2. An adjusting bush as defined by claim 1, in which three longitudinal
beads (30) are embodied on the circumference of the adjusting bush (27).
3. An adjusting bush as defined by claim 1, in which the adjusting bush
(27) has a longitudinal slit (45) in the axial direction.
4. An adjusting bush as defined by claim 2, in which the adjusting bush
(27) has a longitudinal slit (45) in the axial direction.
5. An adjusting bush as defined by claim 1, in which the adjusting bush
(27) is produced by rolling of a deformed sheet-metal segment.
6. An adjusting bush as defined by claim 2, in which the adjusting bush
(27) is produced by rolling of a deformed sheet-metal segment.
7. An adjusting bush as defined by claim 3, in which the adjusting bush
(27) is produced by rolling of a deformed sheet-metal segment.
8. An adjusting bush as defined by claim 1, in which an encompassing
chamfer (37) is embodied on the circumference of the adjusting bush (27)
toward at least one face end (28).
9. An adjusting bush as defined by claim 1, in which the adjusting bush
(27) is embodied of a stainless spring steel.
10. An adjusting bush as defined by claim 1, in which the adjusting bush
(27) is embodied of a copper alloy rolled to spring hardness.
Description
BACKGROUND OF THE INVENTION
The invention is based on an adjusting bush for an electromagnetically
actuatable valve and on a method for producing an adjusting bush as
defined hereinafter.
German Offenlegungsschrift 33 06 304 discloses an adjusting bush for an
electromagnetically actuatable valve which is pressed into a flow bore,
embodied concentrically with the longitudinal valve axis, of the core and
which has two encompassing beads on its circumference that have a larger
diameter than the flow bore. The adjusting bush is used to adjust the
spring force of a restoring spring acting upon the valve closing body. On
its end toward the valve closing body, the adjusting bush has a closure
face extending vertically of the longitudinal valve axis, so that the bead
oriented toward the valve closing body ends with a sharp edge, without any
transitional region, at the closure face. The transition between the
middle region, having a smaller diameter than the flow bore, to the two
beads is also, however, embodied with a sharp edge in the immediate
vicinity of the flow bore of the core. Thus, in the known adjusting bush,
the danger exists that when the adjusting bush is pushed into the flow
bore of the core in a direction of the longitudinal valve axis and thus at
right angles to the encompassing beads, chips form, which during operation
can cause destruction of the valve.
OBJECT AND SUMMARY OF THE INVENTION
The adjusting bush according to the invention has an advantage over the
prior art that when the adjusting bush is pressed into the flow bore of
the core in the direction of the longitudinal valve axis, the formation of
chips in the adjusting bush and in the flow bore wall is effectively and
simply prevented. An adjusting bush of this kind can be produced simply
and economically.
The method according to the invention for producing an adjusting bush has
an advantage of enabling particularly simple, economical production of the
adjusting bush.
To facilitate the introduction of the adjusting bush into the flow bore of
the core and its centering in the flow bore, it is advantageous if an
encompassing chamfer is formed on the circumference of the adjusting bush,
toward at least one face end.
For a firm hold and exact centering of the adjusting bush in the flow bore
of the core, it is especially advantageous if three longitudinal beads are
formed on the circumference of the adjusting bush.

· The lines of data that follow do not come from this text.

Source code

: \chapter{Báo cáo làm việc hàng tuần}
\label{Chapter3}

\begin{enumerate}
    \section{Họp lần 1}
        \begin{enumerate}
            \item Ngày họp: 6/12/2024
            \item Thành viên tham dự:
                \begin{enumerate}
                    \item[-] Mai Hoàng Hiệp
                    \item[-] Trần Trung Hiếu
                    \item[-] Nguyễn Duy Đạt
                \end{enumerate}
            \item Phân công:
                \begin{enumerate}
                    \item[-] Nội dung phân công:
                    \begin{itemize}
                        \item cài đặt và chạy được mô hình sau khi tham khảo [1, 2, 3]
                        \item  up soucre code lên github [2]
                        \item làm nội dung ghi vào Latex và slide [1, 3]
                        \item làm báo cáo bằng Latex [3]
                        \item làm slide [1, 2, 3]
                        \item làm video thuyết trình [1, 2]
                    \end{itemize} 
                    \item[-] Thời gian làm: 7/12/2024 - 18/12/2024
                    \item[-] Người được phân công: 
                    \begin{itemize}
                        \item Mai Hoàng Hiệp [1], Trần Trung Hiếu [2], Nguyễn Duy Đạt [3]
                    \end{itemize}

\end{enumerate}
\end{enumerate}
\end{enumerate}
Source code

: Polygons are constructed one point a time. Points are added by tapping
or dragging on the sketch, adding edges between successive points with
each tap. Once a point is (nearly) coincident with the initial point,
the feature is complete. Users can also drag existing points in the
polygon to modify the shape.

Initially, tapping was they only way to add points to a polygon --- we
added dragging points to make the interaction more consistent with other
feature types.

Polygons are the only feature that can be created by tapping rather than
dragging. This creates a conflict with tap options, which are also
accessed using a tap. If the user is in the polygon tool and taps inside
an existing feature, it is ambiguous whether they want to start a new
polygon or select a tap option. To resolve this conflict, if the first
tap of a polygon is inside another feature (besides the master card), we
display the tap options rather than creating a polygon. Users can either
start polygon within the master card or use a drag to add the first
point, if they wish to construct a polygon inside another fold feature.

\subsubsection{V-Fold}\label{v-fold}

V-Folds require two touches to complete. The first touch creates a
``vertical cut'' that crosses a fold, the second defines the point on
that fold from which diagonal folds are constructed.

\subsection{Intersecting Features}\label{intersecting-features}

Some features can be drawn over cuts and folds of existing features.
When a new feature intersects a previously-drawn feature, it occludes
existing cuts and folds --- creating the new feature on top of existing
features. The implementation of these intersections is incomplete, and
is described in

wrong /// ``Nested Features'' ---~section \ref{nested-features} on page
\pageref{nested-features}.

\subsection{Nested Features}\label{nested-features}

For simpler installation of the adjusting bush, it is advantageous if the
adjusting bush has a longitudinal slit in the axial direction. An
adjusting bush embodied in this way is not only capable of being thrust
into the flow bore of the core with relatively little expenditure of
force, but in addition displacement of the adjusting bush out of the
predetermined position is prevented.
To avoid seizing of the material comprising the core and the material
comprising the adjusting bush, it is especially advantageous if the
adjusting bush is embodied from a rolled copper alloy to spring hardness.
The invention will be better understood and further objects and advantages
thereof will become more apparent from the ensuing detailed description of
a preferred embodiment taken in conjunction with the drawings.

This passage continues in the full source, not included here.